== GIVEN DATA

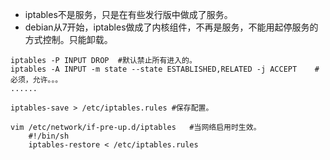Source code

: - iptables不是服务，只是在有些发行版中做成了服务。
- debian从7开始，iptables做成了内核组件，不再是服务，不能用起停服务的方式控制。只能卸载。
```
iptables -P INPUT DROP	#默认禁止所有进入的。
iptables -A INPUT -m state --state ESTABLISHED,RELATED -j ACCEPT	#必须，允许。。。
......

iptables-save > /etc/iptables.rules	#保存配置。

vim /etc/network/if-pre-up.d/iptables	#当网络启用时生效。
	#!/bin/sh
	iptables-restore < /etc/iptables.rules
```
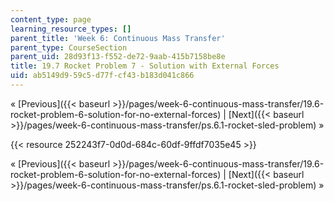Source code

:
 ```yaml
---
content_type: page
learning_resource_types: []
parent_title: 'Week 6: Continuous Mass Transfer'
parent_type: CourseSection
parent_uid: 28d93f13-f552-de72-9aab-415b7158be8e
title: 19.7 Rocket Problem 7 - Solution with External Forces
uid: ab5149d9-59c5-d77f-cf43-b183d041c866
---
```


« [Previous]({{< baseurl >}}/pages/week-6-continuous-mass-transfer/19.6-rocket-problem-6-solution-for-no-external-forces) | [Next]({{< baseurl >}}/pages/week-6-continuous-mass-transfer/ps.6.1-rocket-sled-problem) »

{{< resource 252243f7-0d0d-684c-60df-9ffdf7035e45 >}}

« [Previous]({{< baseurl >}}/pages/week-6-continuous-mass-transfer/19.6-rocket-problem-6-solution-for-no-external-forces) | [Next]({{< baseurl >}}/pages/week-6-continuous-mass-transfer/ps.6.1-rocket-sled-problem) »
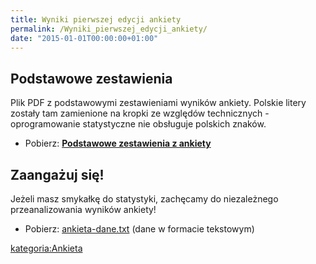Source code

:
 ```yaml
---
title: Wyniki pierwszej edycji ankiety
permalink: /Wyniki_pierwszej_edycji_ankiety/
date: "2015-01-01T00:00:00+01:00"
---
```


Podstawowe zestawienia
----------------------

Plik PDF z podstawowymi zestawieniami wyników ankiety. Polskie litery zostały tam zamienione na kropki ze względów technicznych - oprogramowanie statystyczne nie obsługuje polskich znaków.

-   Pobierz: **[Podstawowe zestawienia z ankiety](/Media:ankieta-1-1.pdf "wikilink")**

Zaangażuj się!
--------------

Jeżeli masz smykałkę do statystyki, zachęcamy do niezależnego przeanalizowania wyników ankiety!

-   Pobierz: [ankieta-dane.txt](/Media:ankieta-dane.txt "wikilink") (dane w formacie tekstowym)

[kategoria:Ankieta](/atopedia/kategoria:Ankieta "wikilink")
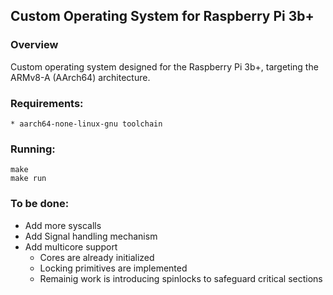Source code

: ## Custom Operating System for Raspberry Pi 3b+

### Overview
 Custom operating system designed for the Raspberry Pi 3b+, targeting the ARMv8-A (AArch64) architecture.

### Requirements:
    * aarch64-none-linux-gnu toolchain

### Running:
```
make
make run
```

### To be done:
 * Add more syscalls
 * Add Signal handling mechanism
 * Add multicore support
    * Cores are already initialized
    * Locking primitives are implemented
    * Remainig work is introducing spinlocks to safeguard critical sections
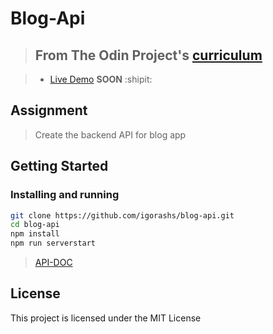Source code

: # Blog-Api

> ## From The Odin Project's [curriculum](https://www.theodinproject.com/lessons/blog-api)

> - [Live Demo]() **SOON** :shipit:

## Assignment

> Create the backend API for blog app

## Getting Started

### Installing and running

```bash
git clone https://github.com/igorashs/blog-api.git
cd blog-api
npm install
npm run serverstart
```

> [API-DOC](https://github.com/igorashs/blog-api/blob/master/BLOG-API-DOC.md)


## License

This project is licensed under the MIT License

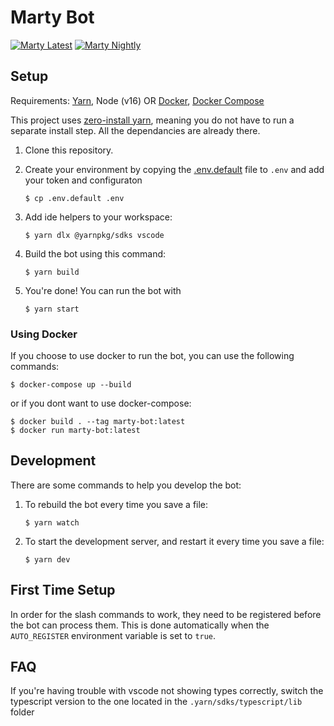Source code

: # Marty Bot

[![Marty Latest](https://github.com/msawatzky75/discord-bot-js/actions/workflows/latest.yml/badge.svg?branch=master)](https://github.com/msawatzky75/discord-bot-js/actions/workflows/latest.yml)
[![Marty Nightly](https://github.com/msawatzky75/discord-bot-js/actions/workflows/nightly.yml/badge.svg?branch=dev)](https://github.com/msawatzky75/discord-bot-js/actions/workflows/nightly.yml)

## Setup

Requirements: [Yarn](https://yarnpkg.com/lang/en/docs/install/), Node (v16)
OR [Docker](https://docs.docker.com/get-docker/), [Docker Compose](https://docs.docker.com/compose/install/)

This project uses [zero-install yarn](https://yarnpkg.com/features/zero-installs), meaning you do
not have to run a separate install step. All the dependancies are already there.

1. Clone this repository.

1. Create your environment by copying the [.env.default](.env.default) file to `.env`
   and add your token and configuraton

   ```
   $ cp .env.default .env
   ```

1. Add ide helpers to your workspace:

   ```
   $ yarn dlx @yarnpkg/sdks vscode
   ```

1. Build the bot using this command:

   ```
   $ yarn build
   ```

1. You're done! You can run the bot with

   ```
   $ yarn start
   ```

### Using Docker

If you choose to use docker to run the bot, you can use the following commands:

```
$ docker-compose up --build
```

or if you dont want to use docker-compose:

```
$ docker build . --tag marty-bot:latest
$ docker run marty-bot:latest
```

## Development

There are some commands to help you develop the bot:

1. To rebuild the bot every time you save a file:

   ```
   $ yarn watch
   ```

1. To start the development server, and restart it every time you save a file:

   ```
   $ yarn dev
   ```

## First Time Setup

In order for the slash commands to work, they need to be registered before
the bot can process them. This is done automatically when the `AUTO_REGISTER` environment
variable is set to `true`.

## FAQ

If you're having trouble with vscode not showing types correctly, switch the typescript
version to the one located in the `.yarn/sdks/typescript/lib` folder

====

- [EXERCISE REQUIREMENTS] Could you return all lines from the data above that contain the string "docs"?

- [EXERCISE ANSWER]
Requirements: [Yarn](https://yarnpkg.com/lang/en/docs/install/), Node (v16)
OR [Docker](https://docs.docker.com/get-docker/), [Docker Compose](https://docs.docker.com/compose/install/)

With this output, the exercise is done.